Fixing GHRSST - seeking opinions

The GHRSST NetCDF product (Multi-scale_Ultra-high_Resolution_MUR-SST) has a number of problems:

  • units are Kelvin, this destroys lazy load strategies with the need to recalculate having to be pushed all the way to the user experience
  • the degenerate rectilinear storage of lon,lat arrays in NetCDF is better expressed as an extent (bbox, or if you like a 4-digit geotransform - offset,scale implicit bbox when combined with the dimensions ncol,nrow), and this is not cleanly derivable from the values in the netcdf
  • the coord arrays are 32-bit float, so they appear to be slightly irregular but this is obviously a mistake
  • they are pretty big arrays 36000x17999 Int16 (there are also Byte array masks and sea ice fraction) and there’s no overviews (precomputed pyramids for fast read of large areas at lower resolution)
  • the offset and scale of the data values Int16 converts them to Kelvin (edit: we might just convert to float, though)
  • there’s no real use of the 3rd dimension in the netcdf (time) it’s just a time stamp for the array

My solution is this:

  • write as COGs with overviews using average resampling
  • use the extent (the extreme edges of area-pixels) xmin,xmax,ymin,ymax -180,180,-89.9905,89.9905 (this appears to be the intention, one missing half-row at the north and south margins)
  • write the same values as Int16 with ZSTD or DEFLATE compression but override the offset scale metadata so they read out as Celsius

I’m a very bad Python coder but I’m getting ok with it, the important snippet for the extent and scaling fix is coded here:

The code is just a draft, I’m still using it with local testing - it’s the grid spec logic I’m interested in discussing and not the deployment details of this.

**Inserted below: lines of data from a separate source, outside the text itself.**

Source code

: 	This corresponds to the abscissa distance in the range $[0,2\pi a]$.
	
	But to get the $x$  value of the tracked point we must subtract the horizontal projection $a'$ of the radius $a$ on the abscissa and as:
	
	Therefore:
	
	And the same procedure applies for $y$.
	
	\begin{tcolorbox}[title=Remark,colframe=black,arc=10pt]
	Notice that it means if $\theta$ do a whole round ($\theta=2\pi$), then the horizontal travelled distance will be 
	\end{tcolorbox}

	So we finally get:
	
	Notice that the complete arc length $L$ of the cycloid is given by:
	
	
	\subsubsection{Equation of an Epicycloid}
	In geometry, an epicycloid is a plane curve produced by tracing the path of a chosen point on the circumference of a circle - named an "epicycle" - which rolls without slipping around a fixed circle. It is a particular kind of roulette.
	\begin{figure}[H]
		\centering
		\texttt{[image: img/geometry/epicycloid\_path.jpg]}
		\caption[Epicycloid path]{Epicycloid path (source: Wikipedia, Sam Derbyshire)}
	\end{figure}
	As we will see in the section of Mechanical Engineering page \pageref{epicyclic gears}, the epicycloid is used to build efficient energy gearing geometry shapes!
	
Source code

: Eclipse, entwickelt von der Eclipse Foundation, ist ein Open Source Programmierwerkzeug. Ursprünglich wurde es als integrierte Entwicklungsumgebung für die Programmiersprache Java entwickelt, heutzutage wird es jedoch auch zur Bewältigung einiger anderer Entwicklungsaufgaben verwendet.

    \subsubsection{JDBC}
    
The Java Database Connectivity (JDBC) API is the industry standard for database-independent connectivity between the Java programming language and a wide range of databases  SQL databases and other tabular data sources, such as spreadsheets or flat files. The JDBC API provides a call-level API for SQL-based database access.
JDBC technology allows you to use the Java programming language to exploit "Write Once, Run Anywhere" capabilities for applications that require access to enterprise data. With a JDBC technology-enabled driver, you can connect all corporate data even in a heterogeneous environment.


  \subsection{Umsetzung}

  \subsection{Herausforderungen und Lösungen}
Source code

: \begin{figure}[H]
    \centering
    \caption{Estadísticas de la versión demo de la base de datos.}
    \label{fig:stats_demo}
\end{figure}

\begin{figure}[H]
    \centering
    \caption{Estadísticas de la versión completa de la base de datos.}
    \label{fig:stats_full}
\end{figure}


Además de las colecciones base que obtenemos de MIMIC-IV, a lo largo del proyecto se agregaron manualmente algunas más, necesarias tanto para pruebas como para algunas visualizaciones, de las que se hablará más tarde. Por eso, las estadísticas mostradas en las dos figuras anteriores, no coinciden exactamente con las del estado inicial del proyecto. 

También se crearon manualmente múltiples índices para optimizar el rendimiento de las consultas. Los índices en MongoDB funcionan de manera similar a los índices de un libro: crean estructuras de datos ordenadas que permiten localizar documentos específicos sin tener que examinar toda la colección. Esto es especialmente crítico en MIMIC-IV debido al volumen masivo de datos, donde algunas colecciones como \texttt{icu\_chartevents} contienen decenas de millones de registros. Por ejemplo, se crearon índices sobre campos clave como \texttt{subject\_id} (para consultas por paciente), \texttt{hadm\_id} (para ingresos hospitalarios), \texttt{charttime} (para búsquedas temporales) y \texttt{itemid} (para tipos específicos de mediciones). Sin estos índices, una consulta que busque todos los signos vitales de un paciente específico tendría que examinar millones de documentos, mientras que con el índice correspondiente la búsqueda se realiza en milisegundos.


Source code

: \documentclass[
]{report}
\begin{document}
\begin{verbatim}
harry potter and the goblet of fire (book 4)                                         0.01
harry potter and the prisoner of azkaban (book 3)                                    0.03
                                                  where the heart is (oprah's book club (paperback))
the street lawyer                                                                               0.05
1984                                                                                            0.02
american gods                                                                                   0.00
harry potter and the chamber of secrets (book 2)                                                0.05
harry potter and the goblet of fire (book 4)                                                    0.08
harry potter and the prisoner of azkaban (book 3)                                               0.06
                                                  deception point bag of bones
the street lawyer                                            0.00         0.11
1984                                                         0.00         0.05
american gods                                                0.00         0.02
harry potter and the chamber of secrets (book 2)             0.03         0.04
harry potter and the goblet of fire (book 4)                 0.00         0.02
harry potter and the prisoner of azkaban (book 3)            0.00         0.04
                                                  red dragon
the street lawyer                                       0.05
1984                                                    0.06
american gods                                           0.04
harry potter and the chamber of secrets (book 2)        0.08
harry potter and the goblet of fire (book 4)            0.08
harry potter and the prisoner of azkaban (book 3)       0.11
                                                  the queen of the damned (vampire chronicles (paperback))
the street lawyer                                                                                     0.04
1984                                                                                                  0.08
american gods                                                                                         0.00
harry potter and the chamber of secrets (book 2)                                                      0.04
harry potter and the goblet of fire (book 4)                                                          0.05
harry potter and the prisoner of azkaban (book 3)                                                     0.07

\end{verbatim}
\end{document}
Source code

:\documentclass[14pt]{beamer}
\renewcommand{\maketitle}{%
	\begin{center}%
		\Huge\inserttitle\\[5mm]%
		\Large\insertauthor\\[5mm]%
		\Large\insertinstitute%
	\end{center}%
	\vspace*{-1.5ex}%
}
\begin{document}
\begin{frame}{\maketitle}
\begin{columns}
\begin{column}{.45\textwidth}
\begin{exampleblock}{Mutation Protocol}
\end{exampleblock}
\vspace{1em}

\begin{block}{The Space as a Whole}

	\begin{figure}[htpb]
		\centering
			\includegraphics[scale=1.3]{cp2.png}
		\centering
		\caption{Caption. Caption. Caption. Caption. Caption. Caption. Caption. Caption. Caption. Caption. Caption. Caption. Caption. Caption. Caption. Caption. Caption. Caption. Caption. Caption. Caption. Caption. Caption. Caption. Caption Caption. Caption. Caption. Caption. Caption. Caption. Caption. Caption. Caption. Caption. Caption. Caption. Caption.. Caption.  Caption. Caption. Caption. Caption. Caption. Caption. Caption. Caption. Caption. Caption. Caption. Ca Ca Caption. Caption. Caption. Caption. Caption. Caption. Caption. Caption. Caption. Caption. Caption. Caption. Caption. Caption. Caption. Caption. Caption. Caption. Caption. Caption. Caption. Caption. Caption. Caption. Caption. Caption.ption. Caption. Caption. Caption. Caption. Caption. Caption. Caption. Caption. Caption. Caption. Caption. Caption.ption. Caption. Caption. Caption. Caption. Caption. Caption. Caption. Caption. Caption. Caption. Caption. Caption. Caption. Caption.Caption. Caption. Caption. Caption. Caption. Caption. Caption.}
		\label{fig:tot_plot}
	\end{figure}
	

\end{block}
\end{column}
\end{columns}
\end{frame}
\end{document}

The vrt:// protocol syntax there requires GDAL >= 3.7.

There’s no problem doing this in either R or Python but we’ll see how that goes - Python has a real GDAL API and R does not, even though it can be done with the partial pieces available - it seems sensible to frame this in Python terms here but the performance per file would be exactly the same with GDAL doing the actual work. I originally drafted this with the warper API to subsample to full global extent 36000x18000 but that seems problematic to justify, and I think this reframing of the extent is probably correct.

Alternative workflows with odc/xarray don’t seem as straightforward to me but that might just be my discomfort with the tools themselves.

This problem has plagued me and colleagues for years, and now it just seems trivial to create a copy and set up a workflow to maintain it (there’s 7000+ days since June 2002 and so it’s ~2.5Tb in total now) - not huge in today’s context but enough to prevent an individual doing it for themselves.

I’m interested in opinions or anything glaring I’m missing. I’ve searched a long time for any real discussion about this dataset and its issues and haven’t found anything. It’s extremely hard to use in its current form and COG set on cloud storage would be fantastic.

Do you think the top edge should be aligned to 90? Or otherwise different to my take?


What workflows are you trying to execute with this data in the end?

general access, point and trajectory extraction, array summaries, we use sst routinely for animal tracking, ecosystem modelling, and comparison with shipboard measures

I personally don’t do analyses much anymore … I’m just supporting science users and collaborators at our institution. our current tooling works fine but it would be faster and publically accessible for this dataset very easily in a cloud COG form.

I have this to the point where any of the GHRSST URLs can be templated like this, to generate the COG that I think has the right interpretation, and it reads out as Celsius without having to convert or unscale the data from its native integer type.

dsn = f"vrt://NetCDF:\"/vsicurl/{input_path}\":analysed_sst?a_ullr=-180,89.995,180,-89.995&a_offset=25&a_scale=0.001&a_srs=EPSG:4326"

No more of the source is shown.